Les analyses montrent que le site était occupé saisonnièrement (automne-printemps) par une dizaine d’individus, dans un climat frais et humide. Les empreintes, étudiées par Jérémy Duveau (Muséum national d’histoire naturelle), révèlent des tailles variant de 66 cm à 1,89 m, incluant un enfant de 2 ans. La proteomique a identifié les espèces animales chassées, tandis que les foyers à schiste attestent de techniques de fumage pour conserver la viande. Comparé au site espagnol d’El Sidrón, le Rozel est aujourd’hui un conservatoire unique du Paléolithique moyen, avec plus de 2 000 empreintes — un record en Europe.

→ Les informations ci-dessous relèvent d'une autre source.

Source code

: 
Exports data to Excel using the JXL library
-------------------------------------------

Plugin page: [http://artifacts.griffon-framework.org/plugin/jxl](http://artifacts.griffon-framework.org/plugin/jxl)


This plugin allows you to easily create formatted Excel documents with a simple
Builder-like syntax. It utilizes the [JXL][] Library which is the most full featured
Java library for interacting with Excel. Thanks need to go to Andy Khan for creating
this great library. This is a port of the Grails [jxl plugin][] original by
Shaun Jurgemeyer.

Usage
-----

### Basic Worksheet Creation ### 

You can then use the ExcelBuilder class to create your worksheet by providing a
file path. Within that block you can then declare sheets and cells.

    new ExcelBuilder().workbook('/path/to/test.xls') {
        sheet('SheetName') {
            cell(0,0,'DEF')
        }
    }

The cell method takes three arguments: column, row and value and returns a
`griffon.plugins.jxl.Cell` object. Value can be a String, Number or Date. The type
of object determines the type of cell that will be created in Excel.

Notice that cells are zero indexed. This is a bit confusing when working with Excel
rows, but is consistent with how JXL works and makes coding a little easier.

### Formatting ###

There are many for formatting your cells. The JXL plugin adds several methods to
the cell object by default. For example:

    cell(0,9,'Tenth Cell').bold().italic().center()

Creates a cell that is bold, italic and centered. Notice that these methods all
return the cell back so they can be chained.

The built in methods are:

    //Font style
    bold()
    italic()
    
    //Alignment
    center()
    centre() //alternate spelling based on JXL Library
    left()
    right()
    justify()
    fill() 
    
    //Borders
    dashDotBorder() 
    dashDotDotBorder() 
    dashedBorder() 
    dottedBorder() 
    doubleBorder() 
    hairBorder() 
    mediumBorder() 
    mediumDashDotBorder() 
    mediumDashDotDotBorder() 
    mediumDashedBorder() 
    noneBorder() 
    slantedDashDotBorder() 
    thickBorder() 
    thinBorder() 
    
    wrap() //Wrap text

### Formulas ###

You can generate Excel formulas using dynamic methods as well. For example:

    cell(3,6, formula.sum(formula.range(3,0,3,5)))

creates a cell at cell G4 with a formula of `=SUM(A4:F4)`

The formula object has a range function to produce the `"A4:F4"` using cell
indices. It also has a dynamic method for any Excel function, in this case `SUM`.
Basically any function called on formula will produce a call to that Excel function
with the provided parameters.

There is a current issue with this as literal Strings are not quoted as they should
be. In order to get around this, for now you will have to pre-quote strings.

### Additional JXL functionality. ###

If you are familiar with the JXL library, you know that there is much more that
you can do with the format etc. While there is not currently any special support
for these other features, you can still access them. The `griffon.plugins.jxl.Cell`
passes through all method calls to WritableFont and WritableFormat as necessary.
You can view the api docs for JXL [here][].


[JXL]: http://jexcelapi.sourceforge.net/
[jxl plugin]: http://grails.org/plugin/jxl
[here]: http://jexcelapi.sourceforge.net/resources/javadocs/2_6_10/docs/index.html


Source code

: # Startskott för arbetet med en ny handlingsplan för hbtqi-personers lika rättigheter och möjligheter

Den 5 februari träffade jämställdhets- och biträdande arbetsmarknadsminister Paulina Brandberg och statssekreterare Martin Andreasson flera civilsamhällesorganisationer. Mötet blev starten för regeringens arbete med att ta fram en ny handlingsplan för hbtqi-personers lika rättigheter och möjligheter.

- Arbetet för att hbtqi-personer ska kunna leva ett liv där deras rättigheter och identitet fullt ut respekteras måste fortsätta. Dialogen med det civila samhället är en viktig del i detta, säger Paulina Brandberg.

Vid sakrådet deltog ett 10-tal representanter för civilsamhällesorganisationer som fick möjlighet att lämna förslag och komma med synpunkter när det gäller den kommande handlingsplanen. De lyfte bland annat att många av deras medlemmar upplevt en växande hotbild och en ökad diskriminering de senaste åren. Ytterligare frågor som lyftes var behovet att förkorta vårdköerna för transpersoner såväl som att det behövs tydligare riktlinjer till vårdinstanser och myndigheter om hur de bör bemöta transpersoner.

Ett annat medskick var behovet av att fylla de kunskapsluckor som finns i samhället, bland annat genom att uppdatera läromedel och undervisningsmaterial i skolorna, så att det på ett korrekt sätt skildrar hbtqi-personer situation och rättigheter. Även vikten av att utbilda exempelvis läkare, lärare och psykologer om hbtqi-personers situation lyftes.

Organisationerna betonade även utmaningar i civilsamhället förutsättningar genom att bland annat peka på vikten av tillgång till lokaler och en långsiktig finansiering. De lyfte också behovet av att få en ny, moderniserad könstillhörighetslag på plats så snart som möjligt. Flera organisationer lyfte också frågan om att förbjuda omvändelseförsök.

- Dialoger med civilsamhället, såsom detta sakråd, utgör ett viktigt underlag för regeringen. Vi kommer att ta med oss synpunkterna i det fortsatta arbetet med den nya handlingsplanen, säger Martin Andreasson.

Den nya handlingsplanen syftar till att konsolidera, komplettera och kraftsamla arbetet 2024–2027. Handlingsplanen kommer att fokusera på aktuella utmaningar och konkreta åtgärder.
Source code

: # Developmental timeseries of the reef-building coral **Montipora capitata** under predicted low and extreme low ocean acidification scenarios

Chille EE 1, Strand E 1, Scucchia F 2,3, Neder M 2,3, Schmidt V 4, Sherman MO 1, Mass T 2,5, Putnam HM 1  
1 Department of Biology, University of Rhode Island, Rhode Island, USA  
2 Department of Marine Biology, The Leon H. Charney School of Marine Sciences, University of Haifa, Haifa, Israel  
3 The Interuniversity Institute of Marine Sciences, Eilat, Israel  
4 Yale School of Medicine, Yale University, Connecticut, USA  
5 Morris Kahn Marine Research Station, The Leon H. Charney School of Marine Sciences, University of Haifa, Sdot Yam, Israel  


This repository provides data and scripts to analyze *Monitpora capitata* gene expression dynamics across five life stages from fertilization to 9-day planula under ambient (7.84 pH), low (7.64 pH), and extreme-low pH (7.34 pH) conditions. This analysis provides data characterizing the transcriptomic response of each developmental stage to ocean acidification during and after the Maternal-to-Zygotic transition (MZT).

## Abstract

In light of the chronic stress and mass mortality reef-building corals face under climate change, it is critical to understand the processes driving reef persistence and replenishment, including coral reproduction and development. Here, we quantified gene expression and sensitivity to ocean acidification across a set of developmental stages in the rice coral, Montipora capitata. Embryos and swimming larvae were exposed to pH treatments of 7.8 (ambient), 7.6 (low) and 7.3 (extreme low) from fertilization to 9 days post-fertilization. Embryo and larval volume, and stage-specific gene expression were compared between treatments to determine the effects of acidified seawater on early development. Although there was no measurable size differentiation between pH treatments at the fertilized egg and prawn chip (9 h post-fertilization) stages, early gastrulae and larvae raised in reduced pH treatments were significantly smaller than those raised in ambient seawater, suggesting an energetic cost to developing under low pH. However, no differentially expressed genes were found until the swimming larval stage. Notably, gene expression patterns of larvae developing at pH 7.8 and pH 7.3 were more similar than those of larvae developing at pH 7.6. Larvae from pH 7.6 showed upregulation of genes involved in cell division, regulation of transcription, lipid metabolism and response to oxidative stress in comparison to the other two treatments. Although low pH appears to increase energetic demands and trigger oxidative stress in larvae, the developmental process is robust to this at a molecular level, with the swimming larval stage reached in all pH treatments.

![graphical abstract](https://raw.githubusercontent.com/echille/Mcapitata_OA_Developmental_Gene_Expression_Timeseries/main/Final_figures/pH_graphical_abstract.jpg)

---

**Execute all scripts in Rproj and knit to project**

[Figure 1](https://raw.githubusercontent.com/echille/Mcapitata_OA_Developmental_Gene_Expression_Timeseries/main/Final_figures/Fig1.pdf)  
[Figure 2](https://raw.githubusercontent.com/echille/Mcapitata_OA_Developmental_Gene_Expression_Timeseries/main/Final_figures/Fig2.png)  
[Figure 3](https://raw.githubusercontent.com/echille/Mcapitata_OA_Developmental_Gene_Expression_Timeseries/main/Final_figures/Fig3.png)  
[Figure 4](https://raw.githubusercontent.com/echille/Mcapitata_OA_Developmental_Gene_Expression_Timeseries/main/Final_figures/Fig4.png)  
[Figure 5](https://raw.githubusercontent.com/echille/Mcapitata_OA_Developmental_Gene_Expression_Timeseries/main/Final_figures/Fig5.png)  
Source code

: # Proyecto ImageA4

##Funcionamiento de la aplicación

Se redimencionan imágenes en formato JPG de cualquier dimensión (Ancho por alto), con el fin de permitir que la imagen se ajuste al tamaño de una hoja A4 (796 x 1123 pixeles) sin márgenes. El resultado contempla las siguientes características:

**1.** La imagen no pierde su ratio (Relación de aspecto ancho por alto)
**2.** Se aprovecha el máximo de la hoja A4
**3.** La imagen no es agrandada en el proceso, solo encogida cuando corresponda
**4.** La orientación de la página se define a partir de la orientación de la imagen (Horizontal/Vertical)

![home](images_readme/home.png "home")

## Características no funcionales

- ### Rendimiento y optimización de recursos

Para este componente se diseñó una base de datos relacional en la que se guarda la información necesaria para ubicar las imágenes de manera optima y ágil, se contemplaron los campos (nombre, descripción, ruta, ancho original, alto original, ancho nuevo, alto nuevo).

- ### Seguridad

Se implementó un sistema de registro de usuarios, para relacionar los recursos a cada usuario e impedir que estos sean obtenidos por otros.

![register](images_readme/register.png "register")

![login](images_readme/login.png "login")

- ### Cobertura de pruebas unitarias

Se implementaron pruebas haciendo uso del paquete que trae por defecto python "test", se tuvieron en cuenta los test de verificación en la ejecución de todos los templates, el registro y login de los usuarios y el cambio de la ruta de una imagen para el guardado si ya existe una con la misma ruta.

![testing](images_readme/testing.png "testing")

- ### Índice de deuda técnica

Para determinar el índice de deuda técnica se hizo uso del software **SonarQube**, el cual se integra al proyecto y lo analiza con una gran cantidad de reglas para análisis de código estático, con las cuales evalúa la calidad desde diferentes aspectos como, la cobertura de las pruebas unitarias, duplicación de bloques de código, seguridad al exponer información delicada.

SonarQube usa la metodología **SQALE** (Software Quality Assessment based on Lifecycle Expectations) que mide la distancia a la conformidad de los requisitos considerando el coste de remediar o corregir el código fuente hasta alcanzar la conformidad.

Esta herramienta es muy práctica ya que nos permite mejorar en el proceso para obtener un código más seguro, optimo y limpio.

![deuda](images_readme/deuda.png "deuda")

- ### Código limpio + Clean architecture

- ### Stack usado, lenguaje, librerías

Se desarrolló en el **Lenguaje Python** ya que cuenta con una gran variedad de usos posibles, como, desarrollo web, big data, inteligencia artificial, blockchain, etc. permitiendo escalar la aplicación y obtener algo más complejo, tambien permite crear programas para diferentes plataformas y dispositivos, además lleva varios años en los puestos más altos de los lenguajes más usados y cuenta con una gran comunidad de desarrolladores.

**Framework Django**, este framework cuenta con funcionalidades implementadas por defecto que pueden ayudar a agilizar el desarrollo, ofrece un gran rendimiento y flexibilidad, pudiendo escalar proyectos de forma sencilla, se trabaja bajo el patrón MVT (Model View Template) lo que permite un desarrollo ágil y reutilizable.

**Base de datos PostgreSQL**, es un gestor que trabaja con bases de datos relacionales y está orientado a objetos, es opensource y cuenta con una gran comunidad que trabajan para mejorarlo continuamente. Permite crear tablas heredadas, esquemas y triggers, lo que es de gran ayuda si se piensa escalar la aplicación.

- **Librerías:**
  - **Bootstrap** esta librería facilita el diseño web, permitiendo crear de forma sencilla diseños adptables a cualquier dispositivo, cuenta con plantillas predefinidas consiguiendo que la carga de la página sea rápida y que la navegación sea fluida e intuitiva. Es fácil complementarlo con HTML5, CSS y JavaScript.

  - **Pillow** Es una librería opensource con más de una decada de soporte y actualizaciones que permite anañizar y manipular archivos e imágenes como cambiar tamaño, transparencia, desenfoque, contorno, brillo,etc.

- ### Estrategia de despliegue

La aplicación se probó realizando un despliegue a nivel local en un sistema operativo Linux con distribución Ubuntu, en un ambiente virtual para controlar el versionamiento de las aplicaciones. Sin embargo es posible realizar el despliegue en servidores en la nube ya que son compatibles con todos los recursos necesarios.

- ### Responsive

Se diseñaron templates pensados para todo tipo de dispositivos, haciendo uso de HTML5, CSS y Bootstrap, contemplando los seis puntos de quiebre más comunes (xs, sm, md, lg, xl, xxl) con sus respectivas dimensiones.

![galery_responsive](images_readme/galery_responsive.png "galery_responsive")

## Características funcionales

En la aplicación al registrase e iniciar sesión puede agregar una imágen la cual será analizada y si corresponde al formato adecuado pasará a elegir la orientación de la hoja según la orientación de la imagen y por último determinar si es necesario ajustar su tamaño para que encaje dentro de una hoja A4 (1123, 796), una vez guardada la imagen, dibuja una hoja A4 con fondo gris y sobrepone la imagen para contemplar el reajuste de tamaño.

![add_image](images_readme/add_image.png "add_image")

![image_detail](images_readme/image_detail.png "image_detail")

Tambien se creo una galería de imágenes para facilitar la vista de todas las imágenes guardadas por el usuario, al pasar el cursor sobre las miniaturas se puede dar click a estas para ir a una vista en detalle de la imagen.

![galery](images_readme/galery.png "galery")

L’histoire du site est marquée par des fouilles d’urgence dès 1969 (Frédéric Scuvée) et une monographie en 1984 (Scuvée & Vérague). Face à l’érosion, un enrochement protecteur a été installé, et les méthodes de fouille ont évolué (treillis métalliques, pinceaux, géolocalisation). Les découvertes récentes, comme les plumes de 25 espèces d’oiseaux migrateurs, suggèrent des échanges culturels et une utilisation symbolique des ressources. Le site illustre aussi l’adaptation des Néandertaliens à un environnement côtier, avec une industrie lithique spécialisée et une organisation spatiale des activités (boucherie, taille d’outils).

En 2019, une étude en Quaternary Geochronology (Mercier et al.) confirme la datation par luminescence optique. Le site, menacé par la montée des eaux, fait l’objet d’une mobilisation associative (SOSNeanderozel) et médiatique. Ses apports scientifiques — paléoichnologie, archéologie comportementale, climatologie — en font un jalon majeur pour comprendre Homo neanderthalensis. Les fouilles se poursuivent chaque été, avec une équipe pluridisciplinaire analysant les traces de pas, les résidus organiques et les outils, dans l’urgence de préserver ce patrimoine avant sa disparition.